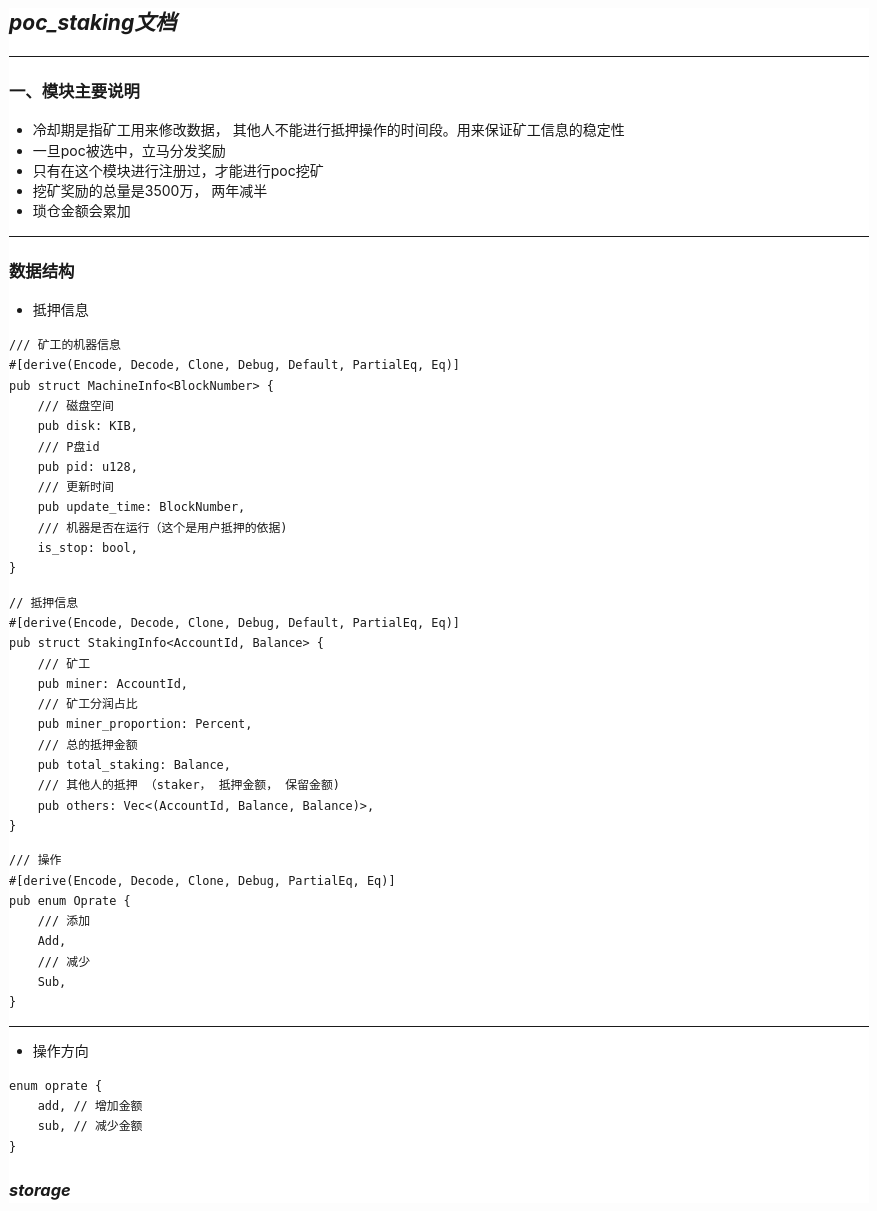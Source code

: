 ## ***poc_staking文档***
***
### 一、模块主要说明
* 冷却期是指矿工用来修改数据， 其他人不能进行抵押操作的时间段。用来保证矿工信息的稳定性
* 一旦poc被选中，立马分发奖励
* 只有在这个模块进行注册过，才能进行poc挖矿
* 挖矿奖励的总量是3500万， 两年减半
* 琐仓金额会累加
***
### 数据结构
* 抵押信息
```
/// 矿工的机器信息
#[derive(Encode, Decode, Clone, Debug, Default, PartialEq, Eq)]
pub struct MachineInfo<BlockNumber> {
	/// 磁盘空间
	pub disk: KIB,
	/// P盘id
	pub pid: u128,
	/// 更新时间
	pub update_time: BlockNumber,
	/// 机器是否在运行（这个是用户抵押的依据)
	is_stop: bool,
}
```
```
// 抵押信息
#[derive(Encode, Decode, Clone, Debug, Default, PartialEq, Eq)]
pub struct StakingInfo<AccountId, Balance> {
	/// 矿工
	pub miner: AccountId,
	/// 矿工分润占比
	pub miner_proportion: Percent,
	/// 总的抵押金额
	pub total_staking: Balance,
	/// 其他人的抵押 （staker， 抵押金额， 保留金额)
	pub others: Vec<(AccountId, Balance, Balance)>,
}
```
```
/// 操作
#[derive(Encode, Decode, Clone, Debug, PartialEq, Eq)]
pub enum Oprate {
	/// 添加
	Add,
	/// 减少
	Sub,
}
```
***
* 操作方向
```
enum oprate {
    add, // 增加金额
    sub, // 减少金额
}
```
### ***storage***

○ ○ ○ ○

Exercise prompt - Return the material exactly as written, except for any pictures it holds.

Task response -
Source code

: ## ***poc_staking文档***
***
### 一、模块主要说明
* 冷却期是指矿工用来修改数据， 其他人不能进行抵押操作的时间段。用来保证矿工信息的稳定性
* 一旦poc被选中，立马分发奖励
* 只有在这个模块进行注册过，才能进行poc挖矿
* 挖矿奖励的总量是3500万， 两年减半
* 琐仓金额会累加
***
### 数据结构
* 抵押信息
```
/// 矿工的机器信息
#[derive(Encode, Decode, Clone, Debug, Default, PartialEq, Eq)]
pub struct MachineInfo<BlockNumber> {
	/// 磁盘空间
	pub disk: KIB,
	/// P盘id
	pub pid: u128,
	/// 更新时间
	pub update_time: BlockNumber,
	/// 机器是否在运行（这个是用户抵押的依据)
	is_stop: bool,
}
```
```
// 抵押信息
#[derive(Encode, Decode, Clone, Debug, Default, PartialEq, Eq)]
pub struct StakingInfo<AccountId, Balance> {
	/// 矿工
	pub miner: AccountId,
	/// 矿工分润占比
	pub miner_proportion: Percent,
	/// 总的抵押金额
	pub total_staking: Balance,
	/// 其他人的抵押 （staker， 抵押金额， 保留金额)
	pub others: Vec<(AccountId, Balance, Balance)>,
}
```
```
/// 操作
#[derive(Encode, Decode, Clone, Debug, PartialEq, Eq)]
pub enum Oprate {
	/// 添加
	Add,
	/// 减少
	Sub,
}
```
***
* 操作方向
```
enum oprate {
    add, // 增加金额
    sub, // 减少金额
}
```
### ***storage***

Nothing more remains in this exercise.